The ALL subtype dataset
This dataset is from the Acute Lymphoblastic Leukaemia study by Yeoh et al [23]. Six subtypes of ALL leukaemias are represented in 248 cases. The six subtypes are T-ALL, E2A-PBX1, BCR-ABL, TEL-AML1, MLL rearrangement, and hyperdiploid >50. The HG_U95Av2 Affymetrix microarray was used which contains 12,600 probesets. The dataset has been filtered such that genes with negative values in any sample have been removed, resulting in 1516 genes present in the dataset.
Using coXpress, the genes were first clustered according to their expression levels in the BCR-ABL samples, using the cluster.gene function. The distance measure used was 1 - r, where r is the pearson correlation coefficient. The resulting tree was cut at a distance of 0.5, representing a correlation coefficient of 0.5, using the cutree function. These groups were then examined in both the BCR-ABL and T-ALL subsets.
Those groups of size two were analysed using the cox.pairs function.
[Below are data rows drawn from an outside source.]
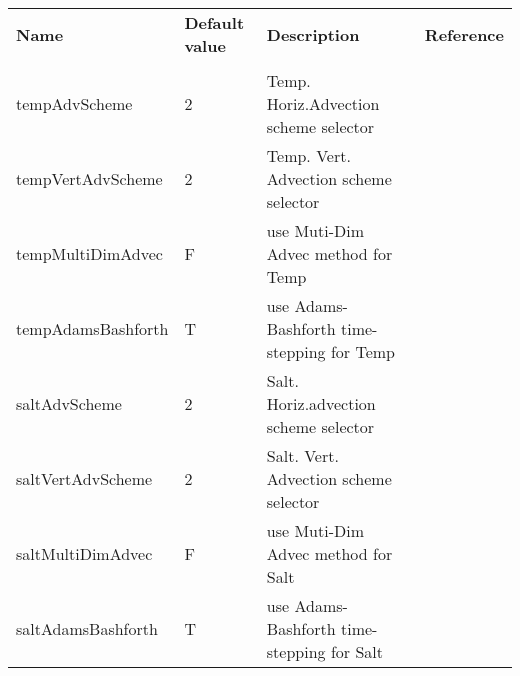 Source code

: \begin{table}
\begin{tabular}{lllc}

  \textbf{Name}  &  \textbf{Default value}  
    &  \textbf{Description}   &  \textbf{Reference}  \\
  & & & \\

   tempAdvScheme   &                         2
    &   Temp. Horiz.Advection scheme selector 
    &  %
    \\
   tempVertAdvScheme   &                         2
    &   Temp. Vert. Advection scheme selector 
    &  %
    \\
   tempMultiDimAdvec   &                     F
    &   use Muti-Dim Advec method for Temp 
    &  %
    \\
   tempAdamsBashforth   &                     T
    &   use Adams-Bashforth time-stepping for Temp 
    &  %
    \\
   saltAdvScheme   &                         2
    &   Salt. Horiz.advection scheme selector 
    &  %
    \\
   saltVertAdvScheme   &                         2
    &   Salt. Vert. Advection scheme selector 
    &  %
    \\
   saltMultiDimAdvec   &                     F
    &   use Muti-Dim Advec method for Salt 
    &  %
    \\
   saltAdamsBashforth   &                     T
    &   use Adams-Bashforth time-stepping for Salt 
    &  %
    \\

\end{tabular}
\end{table}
Table 4 shows three pairs of genes that are significantly positively correlated in the BCR-ABL subset, and significantly negatively correlated in the T-ALL subset.
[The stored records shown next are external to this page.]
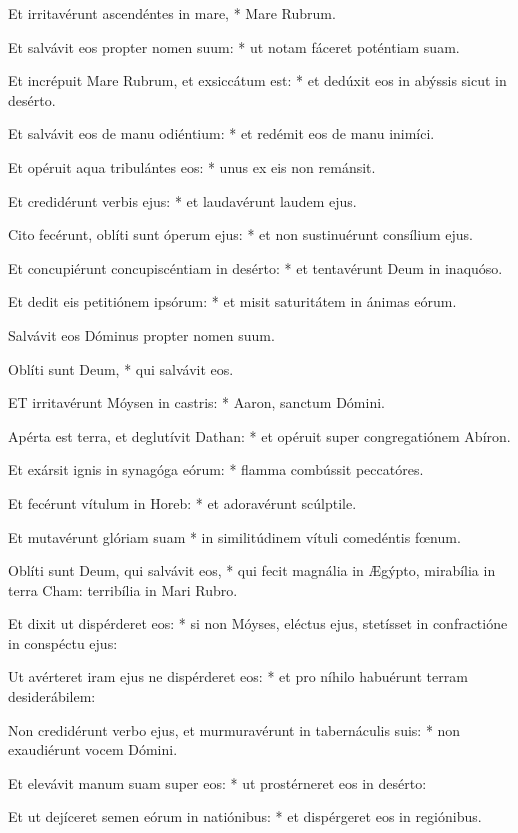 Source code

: Et irritavérunt ascendéntes in mare, * Mare Rubrum.

Et salvávit eos propter nomen suum: * ut notam fáceret poténtiam suam.

Et incrépuit Mare Rubrum, et exsiccátum est: * et dedúxit eos in abýssis sicut in desérto.

Et salvávit eos de manu odiéntium: * et redémit eos de manu inimíci.

Et opéruit aqua tribulántes eos: * unus ex eis non remánsit.

Et credidérunt verbis ejus: * et laudavérunt laudem ejus.

Cito fecérunt, oblíti sunt óperum ejus: * et non sustinuérunt consílium ejus.

Et concupiérunt concupiscéntiam in desérto: * et tentavérunt Deum in inaquóso.

Et dedit eis petitiónem ipsórum: * et misit saturitátem in ánimas eórum.

 Salvávit eos Dóminus propter nomen suum.

 Oblíti sunt Deum, * qui salvávit eos.


\lettrine[lines=2]{E}{T} irritavérunt Móysen in castris: * Aaron, sanctum Dómini.

Apérta est terra, et deglutívit Dathan: * et opéruit super congregatiónem Abíron.

Et exársit ignis in synagóga eórum: * flamma combússit peccatóres.

Et fecérunt vítulum in Horeb: * et adoravérunt scúlptile.

Et mutavérunt glóriam suam * in similitúdinem vítuli comedéntis fœnum.

Oblíti sunt Deum, qui salvávit eos, * qui fecit magnália in Ægýpto, mirabília in terra Cham: terribília in Mari Rubro.

Et dixit ut dispérderet eos: * si non Móyses, eléctus ejus, stetísset in confractióne in conspéctu ejus:

Ut avérteret iram ejus ne dispérderet eos: * et pro níhilo habuérunt terram desiderábilem:

Non credidérunt verbo ejus, et murmuravérunt in tabernáculis suis: * non exaudiérunt vocem Dómini.

Et elevávit manum suam super eos: * ut prostérneret eos in desérto:

Et ut dejíceret semen eórum in natiónibus: * et dispérgeret eos in regiónibus.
Table 4 Differentially co-expressed pairs in the ALL subtype dataset Groups of N ≥ 3 were analysed in the BCR-ABL and T-ALL subsets using the coXpress function. The observed t statistics in all cases were compared with the t statistics generated by randomly resampling the dataset 10,000 times for each group size. The resulting table contains one row for each group.
To test the robustness of the method to outliers, a bootstrapping approach was used. Each group was re-tested 1000 times, each time randomly selecting 75% of the observations for each leukaemia subtype. The number of times each group was found to be differentially co-expressed by the coXpress method was recorded.
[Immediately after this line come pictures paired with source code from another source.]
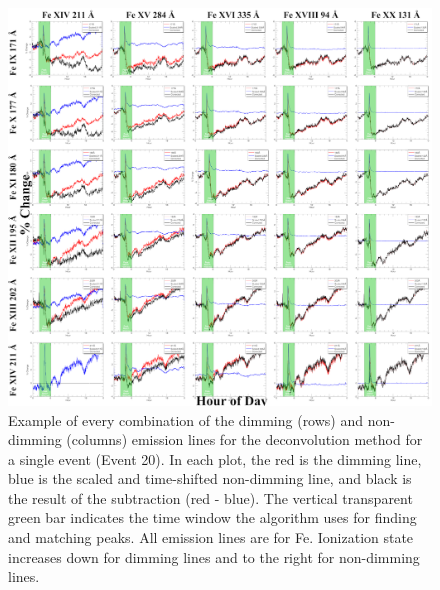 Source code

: \begin{figure}[!h]
    \begin{center}
	    \includegraphics[width=\textwidth]{Images/AllDeconvolutionsEvent20.png}
    \end{center}
    \caption[All deconvolution combinations example]{
        Example of every combination of the dimming (rows) and non-dimming (columns) emission lines for the deconvolution 
        method for a single event (Event 20). In each plot, the red is the dimming line, blue is the scaled and time-shifted 
        non-dimming line, and black is the result of the subtraction (red - blue). The vertical transparent green bar 
        indicates the time window the algorithm uses for finding and matching peaks. All emission lines are for Fe. 
        Ionization state increases down for dimming lines and to the right for non-dimming lines. 
   	}
    \label{fig:deconvolutioncombinations}
\end{figure}

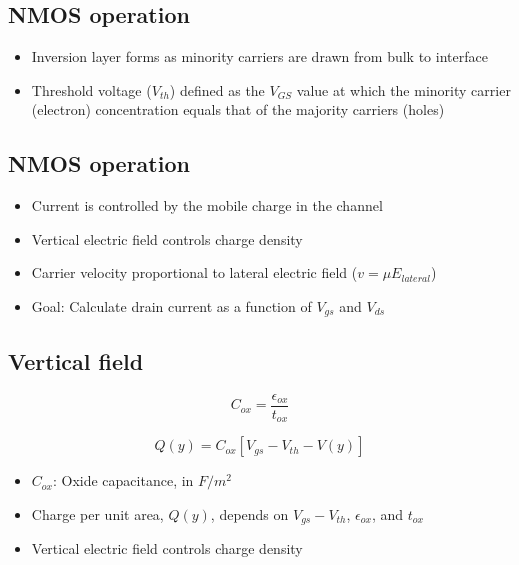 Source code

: \documentclass[11pt]{article}
\providecommand{\tightlist}{%
      \setlength{\itemsep}{0pt}\setlength{\parskip}{0pt}}
\begin{document}
    \hypertarget{nmos-operation}{%
\subsection{NMOS operation}\label{nmos-operation}}

    

    \begin{itemize}
\tightlist
\item
  Inversion layer forms as minority carriers are drawn from bulk to
  interface
\item
  Threshold voltage (\(V_{th}\)) defined as the \(V_{GS}\) value at
  which the minority carrier (electron) concentration equals that of the
  majority carriers (holes)
\end{itemize}

    \hypertarget{nmos-operation}{%
\subsection{NMOS operation}\label{nmos-operation}}

    

    \begin{itemize}
\tightlist
\item
  Current is controlled by the mobile charge in the channel
\item
  Vertical electric field controls charge density
\item
  Carrier velocity proportional to lateral electric field
  (\(v=\mu E_{lateral}\))
\item
  Goal: Calculate drain current as a function of \(V_{gs}\) and
  \(V_{ds}\)
\end{itemize}

    \hypertarget{vertical-field}{%
\subsection{Vertical field}\label{vertical-field}}

    

    \begin{equation}
C_{ox} = \dfrac{\epsilon_{ox}}{t_{ox}}
\end{equation}

\begin{equation}
Q(y) = C_{ox}[V_{gs} - V_{th} - V(y)]
\end{equation}

    \begin{itemize}
\tightlist
\item
  \(C_{ox}\): Oxide capacitance, in \(F/m^2\)
\item
  Charge per unit area, \(Q(y)\), depends on \(V_{gs} - V_{th}\),
  \(\epsilon_{ox}\), and \(t_{ox}\)
\item
  Vertical electric field controls charge density
\end{itemize}
\end{document}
Table 5 shows the results filtered for groups that are non-random in the BCR-ABL cases, random in the T-ALL cases, and with more than 10 members. Figure 5 shows the top 3 groups in table 1 graphically. Figure 5A shows a group of 16 genes that have a mean pairwise correlation coefficient of 0.669 in the BCR-ABL subset, yet only 0.06 in the T-ALL subset. Figure 5B shows a group of 10 genes that have a mean correlation of 0.65 in the BCR-ABL subset and only 0.08 in the T-ALL data. Finally, Figure 5C shows a group of 13 genes that have an average correlation of 0.64 in the BCR-ABL data, yet only 0.04 in the T-ALL data. The robustness resampling method provides evidence that the groups found are robust to outliers, with twelve out of thirteen groups being found in over 80% of the resampled data sets, and the other being found in 68.6%.
Table 5 Differentially co-expressed groups from the ALL subtype dataset The GOHyperG function of the GOstats package [22] was used to find GO terms over-represented in the differentially co-expressed groups. Group 47 with 16 members, is enriched for GO terms for hormone catabolism, glucocorticoid receptor signalling and glucocorticoid catabolism. Group 31 with 10 members contains two probes for a gene in the RAS oncogene family, and is enriched for GO terms for oxidoreductase activity and ubiquitin activating enzyme activity. Finally, group 89 with 13 members contains genes annotated as B-cell lymphoma and cancer susceptibility genes, as well as genes enriched for GO terms for endothelial cell migration, regulation of cell motility and migration, angiostatin binding and regulation of blood vessel endothelial cell migration.